From growing up with abusive guardians I learned to read faces and body language. Even as a little girl, I could tell within seconds of one of them walking in whether or not it was going to be a rough night. That talent came in exceptionally handy when I became a young insurance agent. I could tell within seconds if someone was interested or not or whether or not they were tracking with what I was saying.

I learned from hunger and poverty how to be resourceful about finding food and how to make a little money go a long way. This was extremely helpful when I was finally on my own. That skill enabled me to save the money I needed to buy my first house when I was 19, and my first rental when I was 21, and start my first company when I was 27.

From being burned, beaten, and demeaned as a child I developed a burning desire to help the disadvantaged. My painful childhood was precisely the training ground for the decades that I have spent protecting and defending (through insurance) the good people and organizations that help children who have been abused. I would not have been able to analyze the ways that foster kids and their caregivers get injured or killed, and create tragedy prevention trainings, if I hadn’t felt a personal connection with those children in foster care who had been severely abused.

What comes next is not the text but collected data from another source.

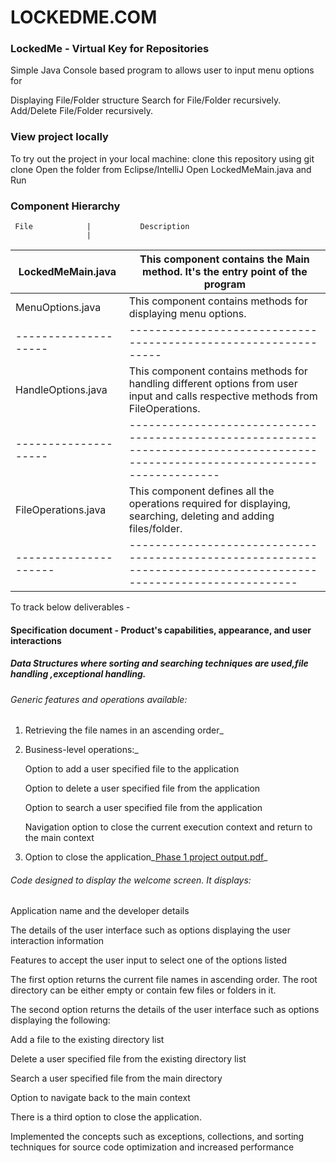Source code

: # LOCKEDME.COM

### **LockedMe - Virtual Key for Repositories**

Simple Java Console based program to allows user to input menu options for

Displaying File/Folder structure
    Search for File/Folder recursively.
        Add/Delete File/Folder recursively.


### **View project locally**

To try out the project in your local machine:
clone this repository using git clone
Open the folder from Eclipse/IntelliJ
Open LockedMeMain.java and Run


### **Component Hierarchy**

     File            |           Description
                     |
  LockedMeMain.java  |  This component contains the Main method. It's the entry point of the program
---------------------|--------------------------------------------------------------------                     |
MenuOptions.java	 |  This component contains methods for displaying menu options.
 --------------------|---------------------------------------------------------------
HandleOptions.java	 |  This component contains methods for handling different options from user input and calls respective methods from FileOperations.
 --------------------|----------------------------------------------------------------------------------------------------------------------------------
FileOperations.java  |  This component defines all the operations required for displaying, searching, deleting and adding files/folder. 
---------------------|-----------------------------------------------------------------------------------------------------------------


To track below deliverables -

#### Specification document - Product's capabilities, appearance, and user interactions

##### Data Structures where sorting and searching techniques are used,file handling ,exceptional handling.

######  Generic features and operations available: 

  1)  Retrieving the file names in an ascending order_

  2)  Business-level operations:_

       Option to add a user specified file to the application

        Option to delete a user specified file from the application

        Option to search a user specified file from the application

        Navigation option to close the current execution context and return to the main context

  3)  Option to close the application_[Phase 1 project output.pdf](https://github.com/Tanmay8399/LockedMe.com/files/8111204/Phase.1.project.output.pdf)_

######  Code designed to display the welcome screen. It displays:

Application name and the developer details

The details of the user interface such as options displaying the user interaction information

Features to accept the user input to select one of the options listed

The first option returns the current file names in ascending order. The root directory can be either empty or contain few files or folders in it.

The second option returns the details of the user interface such as options displaying the following:

Add a file to the existing directory list

Delete a user specified file from the existing directory list

Search a user specified file from the main directory

Option to navigate back to the main context

There is a third option to close the application.

Implemented the concepts such as exceptions, collections, and sorting techniques for source code optimization and increased performance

From being homeless when I was 8 years old, I learned how to find clothes, shoes, and other useful things that other people had thrown away. I learned how to fix things so that I could use them or sell them. I learned how to knit and crochet so that I could make things that I could sell. The ability to fix things, find “work-arounds,” and see challenges as opportunities helped me to succeed in business where colleagues appeared to be stymied by what they interpreted as overwhelming problems.

In short, I became resilient and resourceful, and subsequently successful, not despite what I went through, but specifically because of it. And I'm not the only one. There are many successful survivors of childhood abuse, trafficking, and other traumatic situations.

Of course there were some very tough times in business. It wasn’t all perfect, but the resourcefulness, self-reliance, independence, financial management, learned abilities, and coping skills I acquired through a painful childhood equipped me to navigate challenges and turn them into opportunities for growth. I guess you could say that I had an unfair advantage. I’m “Adversity Privileged.”